Niger: Abdoul Aziz Kountché, fabricant de drones « Made in Niger »

21 Janvier 2021

Abdoul Aziz Kountché est un jeune nigérien de 37 ans qui a fait la prouesse de fabriquer des drones 100% « Made in Niger ». Son parcours est celui d'un self-made-man qui a cru en son rêve et s'est évertué à le réaliser.
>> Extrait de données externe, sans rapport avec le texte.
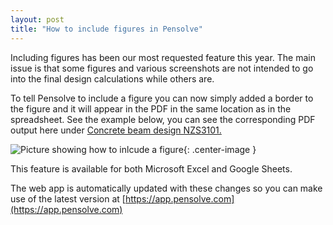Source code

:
 ```yaml
---
layout: post
title: "How to include figures in Pensolve"
---
```


Including figures has been our most requested feature this year. 
The main issue is that some figures and various screenshots are not intended
 to go into the final design calculations while others are.

To tell Pensolve to include a figure you can now simply added a border
 to the figure and it will appear in the PDF in the same location as in the spreadsheet. 
 See the example below, you can see the corresponding PDF output 
 here under [Concrete beam design NZS3101.](https://app.pensolve.com/example-files/?ref=blogV2_3)
 
 ![Picture showing how to inlcude a figure](http://pensolve.com/blog/public/figure-in-spreadsheet-explainer.png){: .center-image }


This feature is available for both Microsoft Excel and Google Sheets. 

The web app is automatically updated with these changes so you can make 
use of the latest version at [https://app.pensolve.com](https://app.pensolve.com)

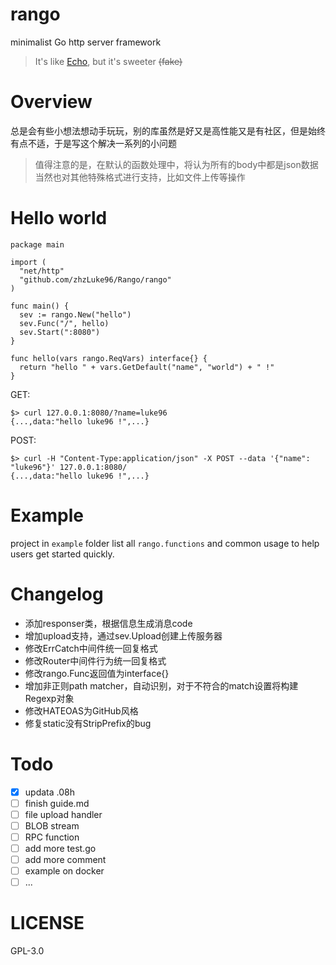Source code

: # rango
minimalist Go http server framework

> It's like [Echo](https://github.com/labstack/echo), but it's sweeter ~~(fake)~~

# Overview
总是会有些小想法想动手玩玩，别的库虽然是好又是高性能又是有社区，但是始终有点不适，于是写这个解决一系列的小问题

> 值得注意的是，在默认的函数处理中，将认为所有的body中都是json数据<br>
> 当然也对其他特殊格式进行支持，比如文件上传等操作

# Hello world
```golang
package main

import (
  "net/http"
  "github.com/zhzLuke96/Rango/rango"
)

func main() {
  sev := rango.New("hello")
  sev.Func("/", hello)
  sev.Start(":8080")
}

func hello(vars rango.ReqVars) interface{} {
  return "hello " + vars.GetDefault("name", "world") + " !"
}
```

GET:
```
$> curl 127.0.0.1:8080/?name=luke96
{...,data:"hello luke96 !",...}
```

POST:
```
$> curl -H "Content-Type:application/json" -X POST --data '{"name": "luke96"}' 127.0.0.1:8080/
{...,data:"hello luke96 !",...}
```

# Example
project in `example` folder list all `rango.functions` and common usage to help users get started quickly.

# Changelog
- 添加responser类，根据信息生成消息code
- 增加upload支持，通过sev.Upload创建上传服务器
- 修改ErrCatch中间件统一回复格式
- 修改Router中间件行为统一回复格式
- 修改rango.Func返回值为interface{}
- 增加非正则path matcher，自动识别，对于不符合的match设置将构建Regexp对象
- 修改HATEOAS为GitHub风格
- 修复static没有StripPrefix的bug

# Todo
- [x] updata .08h
- [ ] finish guide.md
- [ ] file upload handler
- [ ] BLOB stream
- [ ] RPC function
- [ ] add more test.go
- [ ] add more comment
- [ ] example on docker
- [ ] ...

# LICENSE
GPL-3.0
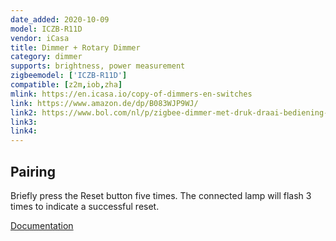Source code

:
 ```yaml
---
date_added: 2020-10-09
model: ICZB-R11D
vendor: iCasa
title: Dimmer + Rotary Dimmer
category: dimmer
supports: brightness, power measurement
zigbeemodel: ['ICZB-R11D']
compatible: [z2m,iob,zha]
mlink: https://en.icasa.io/copy-of-dimmers-en-switches
link: https://www.amazon.de/dp/B083WJP9WJ/
link2: https://www.bol.com/nl/p/zigbee-dimmer-met-druk-draai-bediening-230v-300-600w-2-draads-fase-afsnijding-compatible-met-philips-hue-ikea-home-smart-inclusief-bypass/9200000128099337/
link3: 
link4: 
---
```


## Pairing

Briefly press the Reset button five times. The connected lamp will flash 3 times to indicate a successful reset.

[Documentation](https://help.icasa.io/portal/en/kb/dimmer)
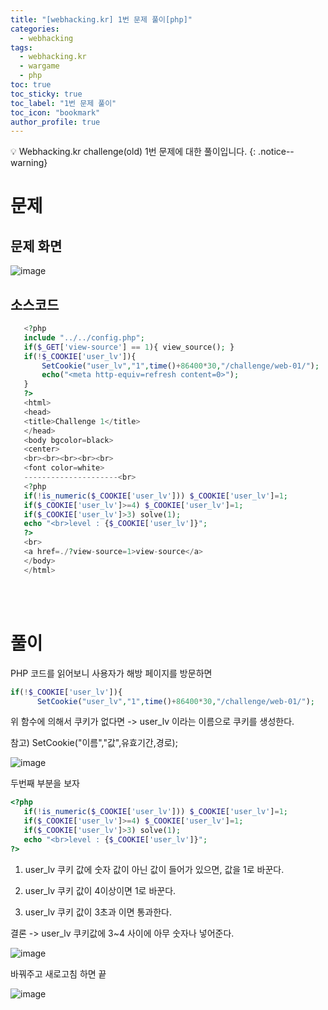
 ```yaml
---
title: "[webhacking.kr] 1번 문제 풀이[php]"
categories:
  - webhacking
tags:
  - webhacking.kr
  - wargame
  - php
toc: true
toc_sticky: true
toc_label: "1번 문제 풀이"
toc_icon: "bookmark"
author_profile: true
---
```


💡 Webhacking.kr challenge(old) 1번 문제에 대한 풀이입니다.
{: .notice--warning}

# 문제
## 문제 화면
 ![image](https://user-images.githubusercontent.com/33647663/149108827-53ab66fa-503a-4d19-a9b4-30431606b879.png)


## 소스코드
 ```php
    <?php
    include "../../config.php";
    if($_GET['view-source'] == 1){ view_source(); }
    if(!$_COOKIE['user_lv']){
        SetCookie("user_lv","1",time()+86400*30,"/challenge/web-01/");
        echo("<meta http-equiv=refresh content=0>");
    }
    ?>
    <html>
    <head>
    <title>Challenge 1</title>
    </head>
    <body bgcolor=black>
    <center>
    <br><br><br><br><br>
    <font color=white>
    ---------------------<br>
    <?php
    if(!is_numeric($_COOKIE['user_lv'])) $_COOKIE['user_lv']=1;
    if($_COOKIE['user_lv']>=4) $_COOKIE['user_lv']=1;
    if($_COOKIE['user_lv']>3) solve(1);
    echo "<br>level : {$_COOKIE['user_lv']}";
    ?>
    <br>
    <a href=./?view-source=1>view-source</a>
    </body>
    </html>
 ```
<br><br>

# 풀이
 PHP 코드를 읽어보니 사용자가 해방 페이지를 방문하면
 ```php
 if(!$_COOKIE['user_lv']){
       SetCookie("user_lv","1",time()+86400*30,"/challenge/web-01/");
 ```

 
 위 함수에 의해서 쿠키가 없다면 -> user_lv 이라는 이름으로 쿠키를 생성한다.
 
 
 참고) SetCookie("이름","값",유효기간,경로); 

 ![image](https://user-images.githubusercontent.com/33647663/149110971-3c6709ca-9ba0-4a32-a861-155f9239b980.png)

 두번째 부분을 보자

 ```php
 <?php
    if(!is_numeric($_COOKIE['user_lv'])) $_COOKIE['user_lv']=1;
    if($_COOKIE['user_lv']>=4) $_COOKIE['user_lv']=1;
    if($_COOKIE['user_lv']>3) solve(1);
    echo "<br>level : {$_COOKIE['user_lv']}";
 ?>
 ```

 1. user_lv 쿠키 값에 숫자 값이 아닌 값이 들어가 있으면, 값을 1로 바꾼다.

 2. user_lv 쿠키 값이 4이상이면 1로 바꾼다.

 3. user_lv 쿠키 값이 3초과 이면 통과한다.
   
 결론 -> user_lv 쿠키값에 3~4 사이에 아무 숫자나 넣어준다.

 ![image](https://user-images.githubusercontent.com/33647663/149113599-2a48df9d-9518-4584-9795-f8cd5a20b2db.png)
 
 
 바꿔주고 새로고침 하면 끝

 ![image](https://user-images.githubusercontent.com/33647663/149113960-cee55631-85aa-491f-87f6-d915571c70e4.png)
Aujourd'hui, à la tête de son entreprise Drone Africa Service, le petit-fils du général Séni Kountché, président du Niger de 1974 à 1987, est un innovateur qui inspire.

Evoquant sa passion pour l'écriture, Jean-Loup Dabadie affirmait qu'« entre l'humilité et l'outrecuidance, il y a de la place pour les rêveurs ». Abdoul Aziz Kountché fait partie de ces rêveurs. Passionné d'aéronautique depuis sa tendre enfance, il a su allier un grain de folie, un zeste d'audace et une bonne dose de persévérance pour faire de son rêve une réalité : celui de fabriquer des drones depuis son Niger, où il a vu le jour il y a 37 ans. Lorsqu'il obtient son BAC littéraire, il s'inscrit pour des études de gestion commerciale. Bien avant l'obtention du premier diplôme universitaire, il s'était inscrit dans un aéroclub grâce à l'argent qu'il gagnait de ses cours à domicile. « En plus, avec l'argent que j'économisais, je me payais des heures de vol afin de pouvoir obtenir ma licence de pilote d'avion ». Nanti d'une licence en gestion commerciale et d'une licence en pilote d'ULM (ultra léger motorisé), le jeune Kountché s'est dit que même s'il ne devenait pas pilote, il pourrait travailler dans une compagnie aérienne. Au cours des années 2009-2010, il a un déclic. Il abandonne ses études en gestion commerciale pour se consacrer exclusivement à sa passion qu'est l'aéronautique.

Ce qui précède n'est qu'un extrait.